Towards Correct Calculations of Confidences

In this section we attempt to improve the confidence calculations in PLN inference rule formulas. The goal is to get calculations which are efficient yet justified by probability theory. It is our belief that the ideal calculations can only be obtained via uncomputable integration over multiple worlds (and to that end we intend to eventually introduce a Universal Truth Value, or UTV for short). In this work we suggest localized and efficient forms of such integration, that we hope can later be formally justified as approximations of such universal integration.

We start with the conjunction introduction rule for its simplicity. All the code involved in these experiments can be found in conjunction-xp.mac.

First Attempt Uniformly Sampling Underlying Sets

A question that has been in the back my mind for a while is:

What is the probability distribution obtained from applying a rule formula to premises which are themselves first order probabilities?

Let us for instance consider the conjunction introduction rule

A ≞ TVA
B ≞ TVB
⊢
(A ∧ B) ≞ TVAB

In order to obtain an accurate estimate of TVAB one would ideally

sample TVA and TVB to obtain first order probabilities, say pA and pB for a sample size of 1,
multiply pA and pB to obtain pAB, i.e. pAB = pA*pB,
repeat to 1 to get enough a large sample of pAB and fit whatever underlying distribution we choose to represent TVAB (like a beta distribution, as unfit as it may generally be).

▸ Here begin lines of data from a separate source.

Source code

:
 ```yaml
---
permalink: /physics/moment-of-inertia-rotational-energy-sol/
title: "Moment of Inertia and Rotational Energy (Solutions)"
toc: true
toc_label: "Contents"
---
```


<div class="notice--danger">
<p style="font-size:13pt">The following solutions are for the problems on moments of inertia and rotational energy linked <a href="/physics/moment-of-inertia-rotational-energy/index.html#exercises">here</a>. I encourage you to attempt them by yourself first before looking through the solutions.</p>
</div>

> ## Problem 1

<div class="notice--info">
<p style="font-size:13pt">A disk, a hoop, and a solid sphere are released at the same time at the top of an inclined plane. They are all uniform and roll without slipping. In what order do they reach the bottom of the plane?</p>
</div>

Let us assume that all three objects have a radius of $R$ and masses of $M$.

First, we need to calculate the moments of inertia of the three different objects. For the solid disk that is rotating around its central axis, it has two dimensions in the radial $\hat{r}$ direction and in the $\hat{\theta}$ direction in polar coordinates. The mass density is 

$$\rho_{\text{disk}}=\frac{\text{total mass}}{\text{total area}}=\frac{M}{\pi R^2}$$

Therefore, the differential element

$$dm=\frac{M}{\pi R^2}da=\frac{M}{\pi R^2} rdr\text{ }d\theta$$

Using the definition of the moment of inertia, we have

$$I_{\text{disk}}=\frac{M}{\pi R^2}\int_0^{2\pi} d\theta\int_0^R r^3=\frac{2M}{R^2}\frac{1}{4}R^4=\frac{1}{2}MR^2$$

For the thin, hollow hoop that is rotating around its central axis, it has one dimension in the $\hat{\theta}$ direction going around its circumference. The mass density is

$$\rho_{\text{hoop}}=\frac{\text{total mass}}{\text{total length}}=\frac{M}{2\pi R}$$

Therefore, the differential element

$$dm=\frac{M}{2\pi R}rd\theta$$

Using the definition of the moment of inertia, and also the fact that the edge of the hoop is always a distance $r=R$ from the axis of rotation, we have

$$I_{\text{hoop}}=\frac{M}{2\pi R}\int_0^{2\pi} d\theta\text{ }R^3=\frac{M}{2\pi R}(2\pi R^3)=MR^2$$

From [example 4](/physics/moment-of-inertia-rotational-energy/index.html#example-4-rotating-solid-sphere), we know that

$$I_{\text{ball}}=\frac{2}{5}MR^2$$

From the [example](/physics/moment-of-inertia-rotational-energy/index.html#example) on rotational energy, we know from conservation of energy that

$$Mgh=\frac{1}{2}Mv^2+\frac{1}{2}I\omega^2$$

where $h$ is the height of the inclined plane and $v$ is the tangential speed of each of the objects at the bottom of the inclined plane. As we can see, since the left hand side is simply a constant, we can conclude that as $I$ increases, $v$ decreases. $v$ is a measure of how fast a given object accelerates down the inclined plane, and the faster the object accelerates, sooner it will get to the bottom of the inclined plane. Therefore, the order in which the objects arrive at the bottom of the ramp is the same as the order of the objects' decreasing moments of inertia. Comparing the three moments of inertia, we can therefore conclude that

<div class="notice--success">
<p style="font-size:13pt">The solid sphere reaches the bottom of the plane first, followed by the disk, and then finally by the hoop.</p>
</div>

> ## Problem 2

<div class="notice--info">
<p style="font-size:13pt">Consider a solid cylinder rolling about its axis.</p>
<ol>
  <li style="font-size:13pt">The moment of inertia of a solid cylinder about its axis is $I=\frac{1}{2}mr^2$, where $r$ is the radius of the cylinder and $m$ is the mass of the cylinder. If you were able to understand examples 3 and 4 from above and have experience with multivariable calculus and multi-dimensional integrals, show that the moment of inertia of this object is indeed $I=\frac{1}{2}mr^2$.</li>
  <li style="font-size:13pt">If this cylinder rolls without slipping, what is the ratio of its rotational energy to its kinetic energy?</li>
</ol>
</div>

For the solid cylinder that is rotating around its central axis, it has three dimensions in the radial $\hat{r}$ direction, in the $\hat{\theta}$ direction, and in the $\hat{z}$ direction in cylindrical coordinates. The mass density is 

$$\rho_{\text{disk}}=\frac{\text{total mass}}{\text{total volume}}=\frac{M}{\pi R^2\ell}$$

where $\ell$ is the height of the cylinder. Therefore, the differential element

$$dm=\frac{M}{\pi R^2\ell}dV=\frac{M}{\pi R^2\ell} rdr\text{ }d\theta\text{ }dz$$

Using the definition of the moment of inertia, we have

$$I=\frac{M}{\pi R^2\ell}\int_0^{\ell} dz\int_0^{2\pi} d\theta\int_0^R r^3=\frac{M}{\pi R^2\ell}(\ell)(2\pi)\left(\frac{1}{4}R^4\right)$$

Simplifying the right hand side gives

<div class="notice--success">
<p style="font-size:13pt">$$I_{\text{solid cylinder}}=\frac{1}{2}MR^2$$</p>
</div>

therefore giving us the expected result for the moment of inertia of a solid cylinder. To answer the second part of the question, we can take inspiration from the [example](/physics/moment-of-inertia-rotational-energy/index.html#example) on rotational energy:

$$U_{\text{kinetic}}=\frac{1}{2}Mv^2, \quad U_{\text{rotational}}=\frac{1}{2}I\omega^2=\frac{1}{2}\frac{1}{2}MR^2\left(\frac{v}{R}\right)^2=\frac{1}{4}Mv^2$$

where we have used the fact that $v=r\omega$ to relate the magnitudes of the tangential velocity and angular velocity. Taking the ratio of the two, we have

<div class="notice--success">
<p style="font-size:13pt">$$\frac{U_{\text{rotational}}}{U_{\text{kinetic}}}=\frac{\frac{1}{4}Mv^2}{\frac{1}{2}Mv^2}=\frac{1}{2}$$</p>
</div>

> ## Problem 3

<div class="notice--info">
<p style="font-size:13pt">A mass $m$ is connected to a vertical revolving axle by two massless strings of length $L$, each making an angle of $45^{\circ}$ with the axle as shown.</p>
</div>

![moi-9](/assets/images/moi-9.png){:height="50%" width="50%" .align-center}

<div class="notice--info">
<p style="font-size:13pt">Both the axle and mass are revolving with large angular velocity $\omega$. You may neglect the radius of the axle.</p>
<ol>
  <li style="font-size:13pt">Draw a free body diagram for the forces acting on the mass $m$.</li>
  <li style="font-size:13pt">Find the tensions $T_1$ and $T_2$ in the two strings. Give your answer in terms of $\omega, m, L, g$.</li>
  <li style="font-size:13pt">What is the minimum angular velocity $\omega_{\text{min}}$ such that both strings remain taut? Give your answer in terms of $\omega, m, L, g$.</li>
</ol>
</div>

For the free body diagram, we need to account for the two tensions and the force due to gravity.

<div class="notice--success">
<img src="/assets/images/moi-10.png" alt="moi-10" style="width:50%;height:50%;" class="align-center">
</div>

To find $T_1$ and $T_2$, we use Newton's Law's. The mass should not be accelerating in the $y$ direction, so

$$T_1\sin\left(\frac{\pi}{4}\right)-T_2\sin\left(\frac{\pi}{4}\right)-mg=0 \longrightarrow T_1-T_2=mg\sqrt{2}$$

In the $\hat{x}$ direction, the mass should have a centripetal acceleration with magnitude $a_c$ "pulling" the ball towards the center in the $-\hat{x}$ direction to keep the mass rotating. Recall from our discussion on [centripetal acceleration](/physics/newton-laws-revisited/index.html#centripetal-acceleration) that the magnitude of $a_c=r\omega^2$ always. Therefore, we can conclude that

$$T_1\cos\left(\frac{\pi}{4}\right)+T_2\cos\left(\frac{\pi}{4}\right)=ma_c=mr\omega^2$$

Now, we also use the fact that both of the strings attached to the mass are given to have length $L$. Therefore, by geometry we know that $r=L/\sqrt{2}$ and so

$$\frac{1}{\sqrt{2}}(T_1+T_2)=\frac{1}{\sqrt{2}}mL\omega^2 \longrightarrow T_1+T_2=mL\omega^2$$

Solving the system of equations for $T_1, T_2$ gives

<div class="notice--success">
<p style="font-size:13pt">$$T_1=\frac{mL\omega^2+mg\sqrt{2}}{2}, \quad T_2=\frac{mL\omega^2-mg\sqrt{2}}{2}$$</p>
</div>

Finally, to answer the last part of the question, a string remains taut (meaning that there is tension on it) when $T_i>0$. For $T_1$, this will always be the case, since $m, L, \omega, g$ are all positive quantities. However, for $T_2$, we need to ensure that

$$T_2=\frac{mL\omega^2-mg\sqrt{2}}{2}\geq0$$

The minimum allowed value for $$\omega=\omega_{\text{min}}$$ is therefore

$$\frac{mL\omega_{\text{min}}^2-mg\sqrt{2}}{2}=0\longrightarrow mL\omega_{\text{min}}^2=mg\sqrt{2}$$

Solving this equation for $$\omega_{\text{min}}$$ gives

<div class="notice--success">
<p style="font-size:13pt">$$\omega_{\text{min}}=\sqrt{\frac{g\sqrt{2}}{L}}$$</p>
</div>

The question in step 2 is: should we casually multiple pA with pB to obtain pAB? Meaning should we assume that pA and pB are independent? Or do we need to worry about the fact that we don't know if pA and pB are independent and therefore we should instead integrate over all possible ways that A and B could be distributed? Indeed, A and B could have true probabilities pA and pB respectively, yet perfectly overlap i.e. pAB = min(pA, pB), or not overlap at all, that is pAB = 0, etc. If we integrate over all possible ways that A and B could be distributed, maybe we get a variance that we need to account for so that instead of obtaining pAB = pA*pB we obtain a distribution over pAB? If this is the case then the concluding TV TVAB would take into account the variances of these "distrolets" obtained during step 2.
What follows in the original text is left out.